§ EXERCISE DESCRIPTION:
Whenever a line in the data holds the string "This", pull that line out.

===== PROVIDED ENTRIES =====

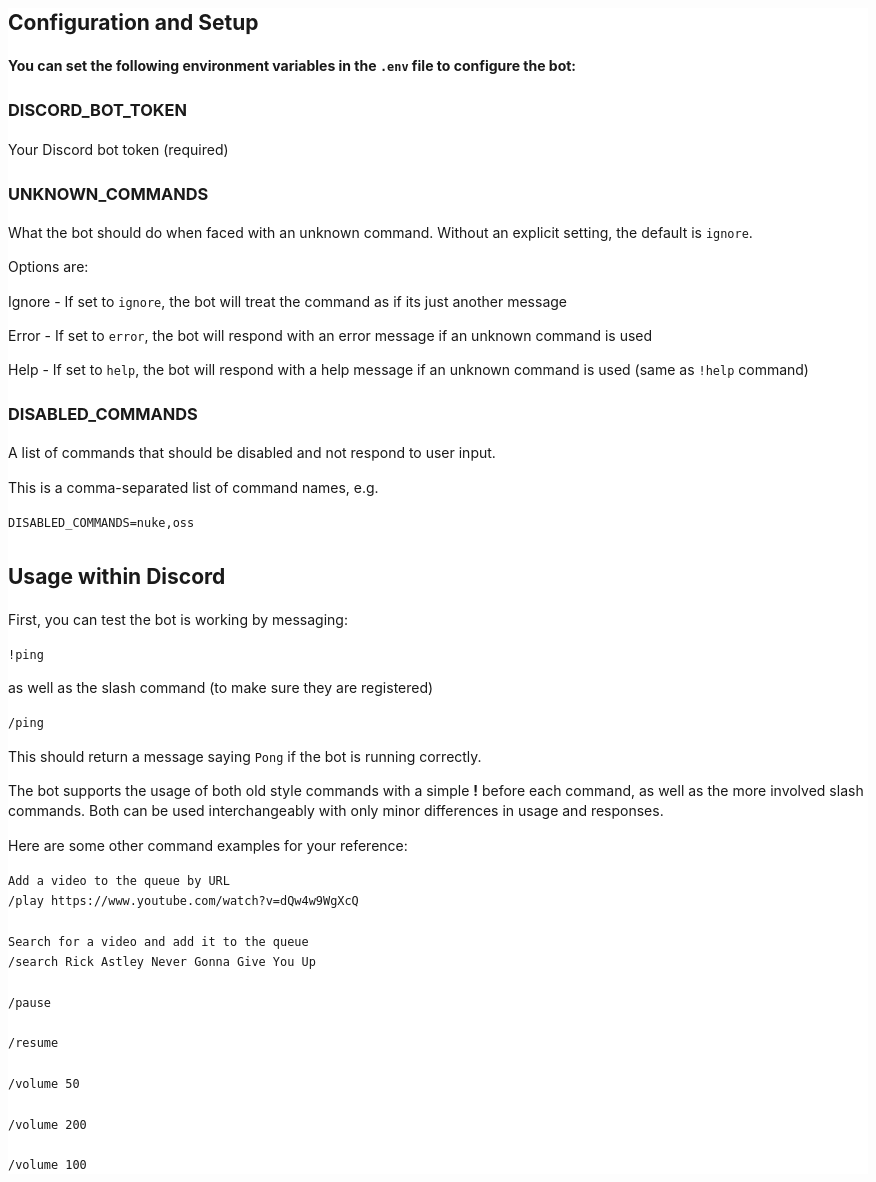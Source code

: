 ## Configuration and Setup

**You can set the following environment variables in the `.env` file to configure the bot:**

### DISCORD_BOT_TOKEN

Your Discord bot token (required)

### UNKNOWN_COMMANDS

What the bot should do when faced with an unknown command. Without an explicit setting, the default is `ignore`.

Options are:

Ignore - If set to `ignore`, the bot will treat the command as if its just another message

Error - If set to `error`, the bot will respond with an error message if an unknown command is used

Help - If set to `help`, the bot will respond with a help message if an unknown command is used (same as `!help` command)

### DISABLED_COMMANDS

A list of commands that should be disabled and not respond to user input.

This is a comma-separated list of command names, e.g.

```txt
DISABLED_COMMANDS=nuke,oss
```

## Usage within Discord

First, you can test the bot is working by messaging:

```txt
!ping
```
as well as the slash command (to make sure they are registered)

```txt
/ping 

```

This should return a message saying `Pong` if the bot is running correctly.

The bot supports the usage of both old style commands with a simple **\!** before each command, as well as the more involved slash commands.
Both can be used interchangeably with only minor differences in usage and responses.

Here are some other command examples for your reference:

```txt
Add a video to the queue by URL
/play https://www.youtube.com/watch?v=dQw4w9WgXcQ

Search for a video and add it to the queue
/search Rick Astley Never Gonna Give You Up

/pause

/resume

/volume 50

/volume 200

/volume 100
```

=====

§ ANSWER BELOW:
This is a comma-separated list of command names, e.g.
This should return a message saying `Pong` if the bot is running correctly.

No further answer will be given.